▸ TASK DESCRIPTION
Locate the line containing "## 6. Android Implementation Checklist" in the material below; repeat it and every line after it, exactly as written.

═══ INPUT

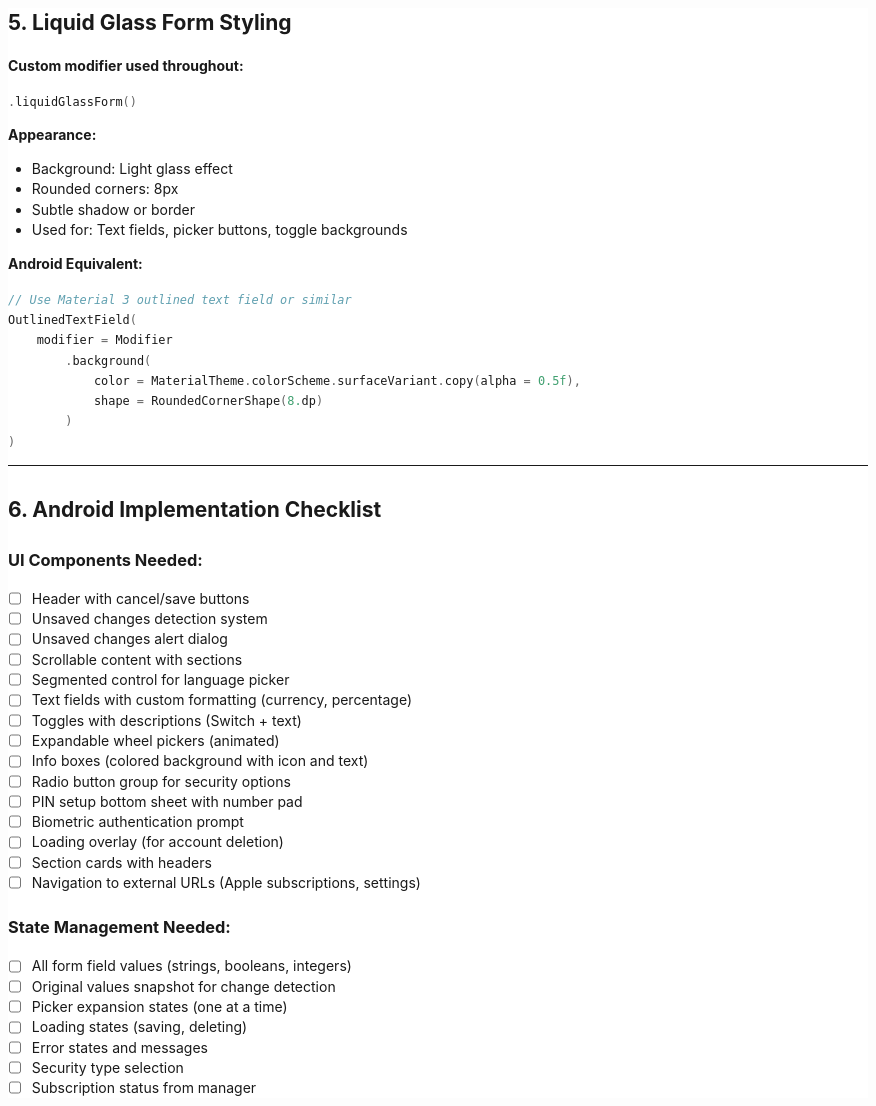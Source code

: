 
## 5. Liquid Glass Form Styling

**Custom modifier used throughout:**
```swift
.liquidGlassForm()
```

**Appearance:**
- Background: Light glass effect
- Rounded corners: 8px
- Subtle shadow or border
- Used for: Text fields, picker buttons, toggle backgrounds

**Android Equivalent:**
```kotlin
// Use Material 3 outlined text field or similar
OutlinedTextField(
    modifier = Modifier
        .background(
            color = MaterialTheme.colorScheme.surfaceVariant.copy(alpha = 0.5f),
            shape = RoundedCornerShape(8.dp)
        )
)
```

---

## 6. Android Implementation Checklist

### UI Components Needed:
- [ ] Header with cancel/save buttons
- [ ] Unsaved changes detection system
- [ ] Unsaved changes alert dialog
- [ ] Scrollable content with sections
- [ ] Segmented control for language picker
- [ ] Text fields with custom formatting (currency, percentage)
- [ ] Toggles with descriptions (Switch + text)
- [ ] Expandable wheel pickers (animated)
- [ ] Info boxes (colored background with icon and text)
- [ ] Radio button group for security options
- [ ] PIN setup bottom sheet with number pad
- [ ] Biometric authentication prompt
- [ ] Loading overlay (for account deletion)
- [ ] Section cards with headers
- [ ] Navigation to external URLs (Apple subscriptions, settings)

### State Management Needed:
- [ ] All form field values (strings, booleans, integers)
- [ ] Original values snapshot for change detection
- [ ] Picker expansion states (one at a time)
- [ ] Loading states (saving, deleting)
- [ ] Error states and messages
- [ ] Security type selection
- [ ] Subscription status from manager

══════

▸ WRITTEN SOLUTION
## 6. Android Implementation Checklist

### UI Components Needed:
- [ ] Header with cancel/save buttons
- [ ] Unsaved changes detection system
- [ ] Unsaved changes alert dialog
- [ ] Scrollable content with sections
- [ ] Segmented control for language picker
- [ ] Text fields with custom formatting (currency, percentage)
- [ ] Toggles with descriptions (Switch + text)
- [ ] Expandable wheel pickers (animated)
- [ ] Info boxes (colored background with icon and text)
- [ ] Radio button group for security options
- [ ] PIN setup bottom sheet with number pad
- [ ] Biometric authentication prompt
- [ ] Loading overlay (for account deletion)
- [ ] Section cards with headers
- [ ] Navigation to external URLs (Apple subscriptions, settings)

### State Management Needed:
- [ ] All form field values (strings, booleans, integers)
- [ ] Original values snapshot for change detection
- [ ] Picker expansion states (one at a time)
- [ ] Loading states (saving, deleting)
- [ ] Error states and messages
- [ ] Security type selection
- [ ] Subscription status from manager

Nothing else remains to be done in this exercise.